Below are highlights of the interview with Marr, edited for length and clarity.

Interview Highlights

You said the child tax credit was for middle-class and upper-income people. What do you mean by that?

Yeah, it's simple for them. They just get the simple maximum $2,000 tax credit. For lower-income people it's more complicated because there's a formula that phases in with their income. So essentially once a low-income person passes a threshold of income of $2,500, the child tax credit phases in at 15 cents on the dollar.

And so the result of that is you have 27 million children in our country who do not get the full maximum amount because their parents do not make enough money. So roughly, for example, half of the Black children in the U.S. do not receive the maximum child tax credit because their parents don't make enough money.

Oh, which you're pointing out because African Americans have a higher rate of poverty. Is that why that is?


But every kind of person, every race of person who's low income is affected by this. Now we're getting to what the Biden administration wants to do different when they talk about making this tax credit refundable, what does that mean?

Right now, for low-income people who would not have a sizable income tax liability, their eligibility to the child tax credit is tied to their earnings. And what President Biden and Vice President Harris are proposing is to remove that earnings connection. So the result would be that all children essentially would receive the full child tax credit, which would now be increased.

When you have conversations with conservatives talking about tax policy a lot are in favor of cutting taxes, the government taking less of a person's money. But when you start paying money back to people, particularly poor people, some people have a really strong, visceral reaction to that. What are the politics of this?

There is a mix and actually there's quite a bit of momentum on the Republican side. Prominent Republicans in the Senate have actually identified the child tax credit as an area of possible cooperation with President Biden. Sen. [Mitt] Romney was the first Republican to advance a proposal to make a large share of the child tax credit fully refundable — exactly in line with the proposal that President Biden has advanced. [On Thursday, Romney proposed a measure to provide a cash benefit of $350 per month for children up to 5 years old ($4,200 per year) and $250 per month for 6- to 17-year-olds ($3,000 per year).]

And there is very much an entry point here for conservatives from a family perspective. They see this as strengthening families, helping children, investing in children as well.

What do you think about a provision of this tax proposal that would make it a monthly payment for people? Instead of getting one check sometime after April 15, they'd get 12 across the course of the year.
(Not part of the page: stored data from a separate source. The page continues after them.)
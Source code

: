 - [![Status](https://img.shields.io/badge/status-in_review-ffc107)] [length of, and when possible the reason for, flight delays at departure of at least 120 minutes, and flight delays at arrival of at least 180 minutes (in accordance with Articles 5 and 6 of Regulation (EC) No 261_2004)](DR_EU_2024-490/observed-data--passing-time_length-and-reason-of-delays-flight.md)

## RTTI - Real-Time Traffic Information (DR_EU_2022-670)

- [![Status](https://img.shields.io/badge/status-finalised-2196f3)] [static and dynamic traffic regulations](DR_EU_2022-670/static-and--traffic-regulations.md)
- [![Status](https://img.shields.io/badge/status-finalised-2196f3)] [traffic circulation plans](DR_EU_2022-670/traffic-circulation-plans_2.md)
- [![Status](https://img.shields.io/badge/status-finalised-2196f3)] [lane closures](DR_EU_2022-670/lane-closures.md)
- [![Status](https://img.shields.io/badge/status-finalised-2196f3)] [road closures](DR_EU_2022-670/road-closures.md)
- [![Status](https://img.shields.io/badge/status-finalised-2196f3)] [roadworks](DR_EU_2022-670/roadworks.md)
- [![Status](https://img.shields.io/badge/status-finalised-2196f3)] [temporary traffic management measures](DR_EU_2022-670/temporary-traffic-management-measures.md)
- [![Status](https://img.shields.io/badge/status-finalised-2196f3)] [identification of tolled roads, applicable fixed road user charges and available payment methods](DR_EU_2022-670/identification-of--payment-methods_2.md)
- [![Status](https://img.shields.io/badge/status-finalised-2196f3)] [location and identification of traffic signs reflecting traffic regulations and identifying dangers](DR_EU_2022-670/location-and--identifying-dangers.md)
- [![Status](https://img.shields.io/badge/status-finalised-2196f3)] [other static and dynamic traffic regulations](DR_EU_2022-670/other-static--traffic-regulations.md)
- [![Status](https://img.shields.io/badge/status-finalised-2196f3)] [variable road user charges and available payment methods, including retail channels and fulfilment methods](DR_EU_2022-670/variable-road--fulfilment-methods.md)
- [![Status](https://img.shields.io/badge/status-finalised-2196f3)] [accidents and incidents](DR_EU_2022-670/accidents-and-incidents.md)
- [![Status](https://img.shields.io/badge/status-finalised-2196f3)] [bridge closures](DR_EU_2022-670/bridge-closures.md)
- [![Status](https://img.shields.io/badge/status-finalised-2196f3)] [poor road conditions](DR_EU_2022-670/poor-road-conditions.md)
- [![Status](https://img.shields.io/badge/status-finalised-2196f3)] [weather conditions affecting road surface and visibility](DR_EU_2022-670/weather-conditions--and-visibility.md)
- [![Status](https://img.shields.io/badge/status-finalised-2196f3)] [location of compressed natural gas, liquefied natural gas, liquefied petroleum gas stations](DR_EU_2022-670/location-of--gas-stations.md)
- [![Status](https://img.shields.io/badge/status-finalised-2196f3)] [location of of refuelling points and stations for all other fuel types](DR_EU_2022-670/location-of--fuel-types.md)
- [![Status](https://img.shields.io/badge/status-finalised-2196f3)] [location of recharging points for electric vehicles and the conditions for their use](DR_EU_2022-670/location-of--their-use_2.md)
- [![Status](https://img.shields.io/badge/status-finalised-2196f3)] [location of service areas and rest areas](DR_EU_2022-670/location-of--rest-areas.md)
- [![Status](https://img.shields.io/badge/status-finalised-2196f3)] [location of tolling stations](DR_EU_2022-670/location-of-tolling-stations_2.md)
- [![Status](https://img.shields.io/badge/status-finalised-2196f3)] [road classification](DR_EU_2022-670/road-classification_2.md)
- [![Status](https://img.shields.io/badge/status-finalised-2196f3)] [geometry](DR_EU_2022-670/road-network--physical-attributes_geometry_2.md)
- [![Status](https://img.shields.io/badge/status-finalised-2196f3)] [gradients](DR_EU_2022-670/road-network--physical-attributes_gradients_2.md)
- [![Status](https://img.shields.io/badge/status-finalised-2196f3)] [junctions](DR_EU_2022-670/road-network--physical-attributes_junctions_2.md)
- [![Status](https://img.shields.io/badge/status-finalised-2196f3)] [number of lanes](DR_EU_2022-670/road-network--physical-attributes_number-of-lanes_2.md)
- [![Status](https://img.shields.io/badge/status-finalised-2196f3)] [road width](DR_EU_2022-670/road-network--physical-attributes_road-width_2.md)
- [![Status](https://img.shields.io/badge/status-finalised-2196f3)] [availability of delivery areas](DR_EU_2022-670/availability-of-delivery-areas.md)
Yes, so let's take an example. Picture a single mom with a young little toddler and then a daughter who's a second grader. And the mom works around her children's schedule as a home health aide — helping an elderly person get meals, shower and she makes about $10,000 a year. So right now, she receives $600 in child tax credit per child. But under this proposal, she would receive $3,600 for the toddler, $3,000 for her second grader. Each month that would be about $500. And that's food, that's rent, that's clothes. It really could make a difference in those children's lives.

I think what makes this proposal so exciting is that in one fell swoop, it'll essentially lower the child poverty rate by more than 40%.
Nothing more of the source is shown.